Charting the nearby southern sky

One of the best instruments for mapping large areas of southern sky is the Dark Energy Camera, or DECam, which is also mounted on the Blanco telescope at CTIO. This instrument has a field of view 4.5 times wider than the Full Moon and was built to conduct the Dark Energy Survey (DES), which aims to measure the properties of dark energy, as well as chart the halo of the Milky Way and explore the outskirts of the Magellanic Clouds.

In 2015, two groups — one led by astrophysicist Keith Bechtol of the University of Wisconsin-Madison and the other by Sergey Koposov of Carnegie Mellon University — used the DES data to discover eight new extremely faint, low-mass dwarf galaxies. Some of these galactic specters have locations, distances, and velocities that make them likely satellites of the Magellanic Clouds — in other words, satellites of satellites.

The Survey of the MAgellanic Stellar History, or SMASH, collaboration, led by Nidever, and the DES Collaboration have also found stars from the Magellanic Clouds as far as 20° from the LMC and SMC, showing that they extend much farther than previously thought. Finally, astronomers Vasily Belokurov of the University of Cambridge and Denis Erkal of the University of Surrey have used data from the Gaia satellite to map the clouds’ stars with stunning detail. Their 2018 paper, “Clouds in arms,” shows that the SMC and LMC span roughly 15° and 30°, respectively, and they both have arms that extend far beyond that.

It has been 22 years since I first saw the Magellanic Clouds with my own eyes.

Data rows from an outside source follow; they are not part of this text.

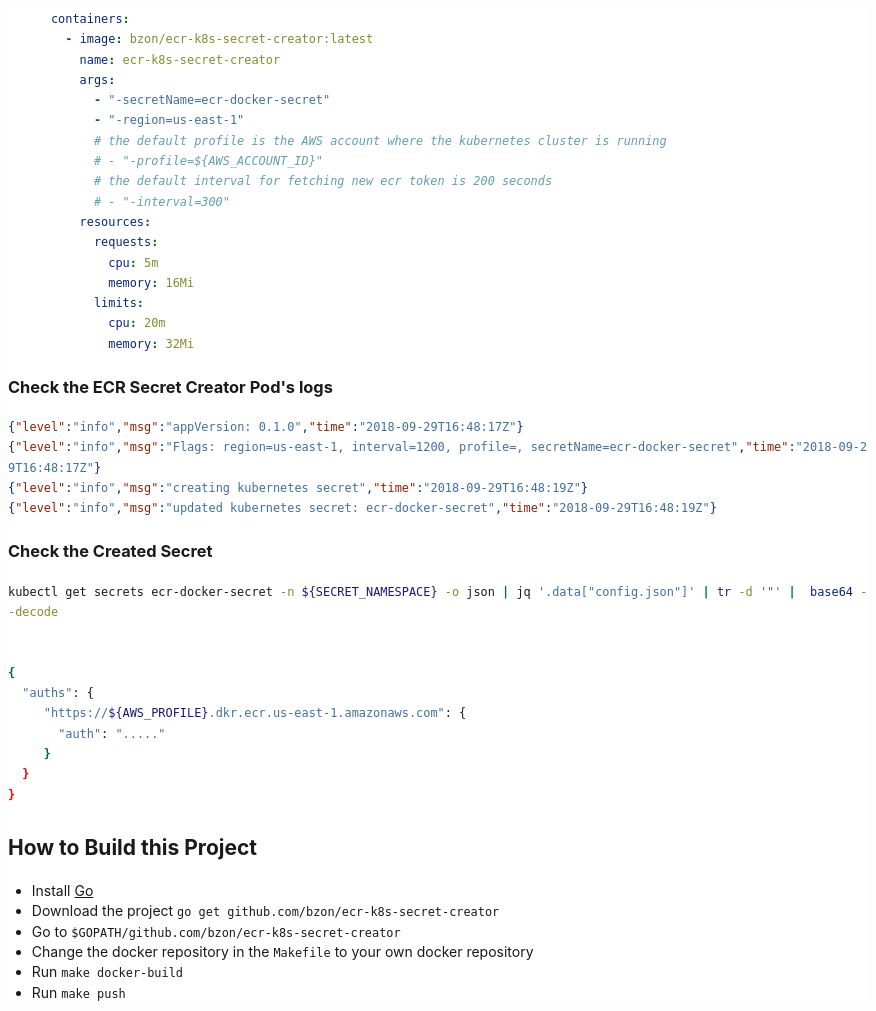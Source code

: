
 ```yaml
      containers:
        - image: bzon/ecr-k8s-secret-creator:latest
          name: ecr-k8s-secret-creator
          args:
            - "-secretName=ecr-docker-secret"
            - "-region=us-east-1"
            # the default profile is the AWS account where the kubernetes cluster is running
            # - "-profile=${AWS_ACCOUNT_ID}"
            # the default interval for fetching new ecr token is 200 seconds
            # - "-interval=300"
          resources:
            requests:
              cpu: 5m
              memory: 16Mi
            limits:
              cpu: 20m
              memory: 32Mi
```

### Check the ECR Secret Creator Pod's logs

```json
{"level":"info","msg":"appVersion: 0.1.0","time":"2018-09-29T16:48:17Z"}
{"level":"info","msg":"Flags: region=us-east-1, interval=1200, profile=, secretName=ecr-docker-secret","time":"2018-09-29T16:48:17Z"}
{"level":"info","msg":"creating kubernetes secret","time":"2018-09-29T16:48:19Z"}
{"level":"info","msg":"updated kubernetes secret: ecr-docker-secret","time":"2018-09-29T16:48:19Z"}
```

### Check the Created Secret

```bash
kubectl get secrets ecr-docker-secret -n ${SECRET_NAMESPACE} -o json | jq '.data["config.json"]' | tr -d '"' |  base64 --decode


{
  "auths": {
	 "https://${AWS_PROFILE}.dkr.ecr.us-east-1.amazonaws.com": {
	   "auth": "....."
	 }
  }
}
```

## How to Build this Project

* Install [Go](https://golang.github.io/dep/docs/installation.html)
* Download the project `go get github.com/bzon/ecr-k8s-secret-creator`
* Go to `$GOPATH/github.com/bzon/ecr-k8s-secret-creator`
* Change the docker repository in the `Makefile` to your own docker repository
* Run `make docker-build`
* Run `make push`
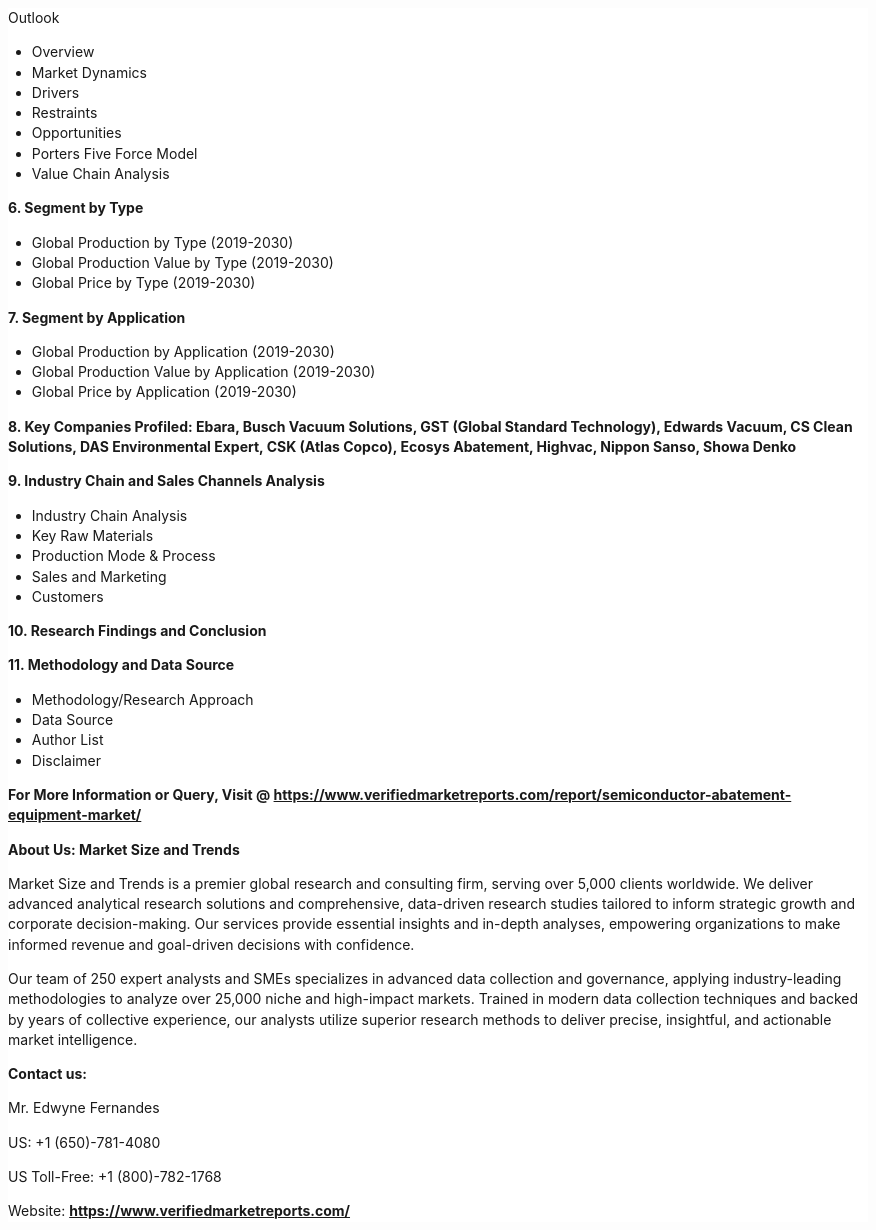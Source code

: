 Outlook</strong></p><ul><li>Overview</li><li>Market Dynamics</li><li>Drivers</li><li>Restraints</li><li>Opportunities</li><li>Porters Five Force Model</li><li>Value Chain Analysis&nbsp;</li></ul><p><strong>6. Segment by Type</strong></p><ul><li>Global Production by Type (2019-2030)</li><li>Global Production Value by Type (2019-2030)</li><li>Global Price by Type (2019-2030)</li></ul><p><strong>7. Segment by Application</strong></p><ul><li>Global Production by Application (2019-2030)</li><li>Global Production Value by Application (2019-2030)</li><li>Global Price by Application (2019-2030)</li></ul><p><strong>8. Key Companies Profiled: Ebara, Busch Vacuum Solutions, GST (Global Standard Technology), Edwards Vacuum, CS Clean Solutions, DAS Environmental Expert, CSK (Atlas Copco), Ecosys Abatement, Highvac, Nippon Sanso, Showa Denko</strong></p><p><strong>9. Industry Chain and Sales Channels Analysis</strong></p><ul><li>Industry Chain Analysis</li><li>Key Raw Materials</li><li>Production Mode &amp; Process</li><li>Sales and Marketing</li><li>Customers</li></ul><p><strong>10. Research Findings and Conclusion</strong></p><p><strong>11. Methodology and Data Source</strong></p><ul><li>Methodology/Research Approach</li><li>Data Source</li><li>Author List</li><li>Disclaimer</li></ul></p><p><strong>For More Information or Query, Visit @ <a href="https://www.verifiedmarketreports.com/report/semiconductor-abatement-equipment-market/">https://www.verifiedmarketreports.com/report/semiconductor-abatement-equipment-market/</a></strong></p><p><strong>About Us: Market Size and Trends</strong></p><p>Market Size and Trends is a premier global research and consulting firm, serving over 5,000 clients worldwide. We deliver advanced analytical research solutions and comprehensive, data-driven research studies tailored to inform strategic growth and corporate decision-making. Our services provide essential insights and in-depth analyses, empowering organizations to make informed revenue and goal-driven decisions with confidence.</p><p>Our team of 250 expert analysts and SMEs specializes in advanced data collection and governance, applying industry-leading methodologies to analyze over 25,000 niche and high-impact markets. Trained in modern data collection techniques and backed by years of collective experience, our analysts utilize superior research methods to deliver precise, insightful, and actionable market intelligence.</p><p><strong>Contact us:</strong></p><p>Mr. Edwyne Fernandes</p><p>US: +1 (650)-781-4080</p><p>US Toll-Free: +1 (800)-782-1768</p><p>Website: <strong><a href="https://www.verifiedmarketreports.com/">https://www.verifiedmarketreports.com/</a></strong></p>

Since then, I’ve learned just how closely connected they are to so many astronomical discoveries. But, even more importantly, I’ve realized they still hide many surprises.

When I gaze at them now, I imagine what they might have looked like over their lifetimes: a pair of galaxies, condensed from gas settling onto lumps of dark matter, dancing around each other while simultaneously accelerating toward the Milky Way. As they race to meet our galaxy, they occasionally slam into each other, tossing out great plumes of stars and gas both ahead of and behind them. During their tango, the pair occasionally flares up as colliding gas kicks off bursts of intense star formation. And all the while, a small audience of faint dwarf satellites sits on the periphery.

Some of this picture might be exaggerated by my imagination, but it is also almost certainly missing some fascinating details that I couldn’t yet dream of. I’ve learned that scientific research is like jumping into a canoe on an uncharted river — even with a goal in mind, you often have little idea of what lies ahead, other than almost certain adventure.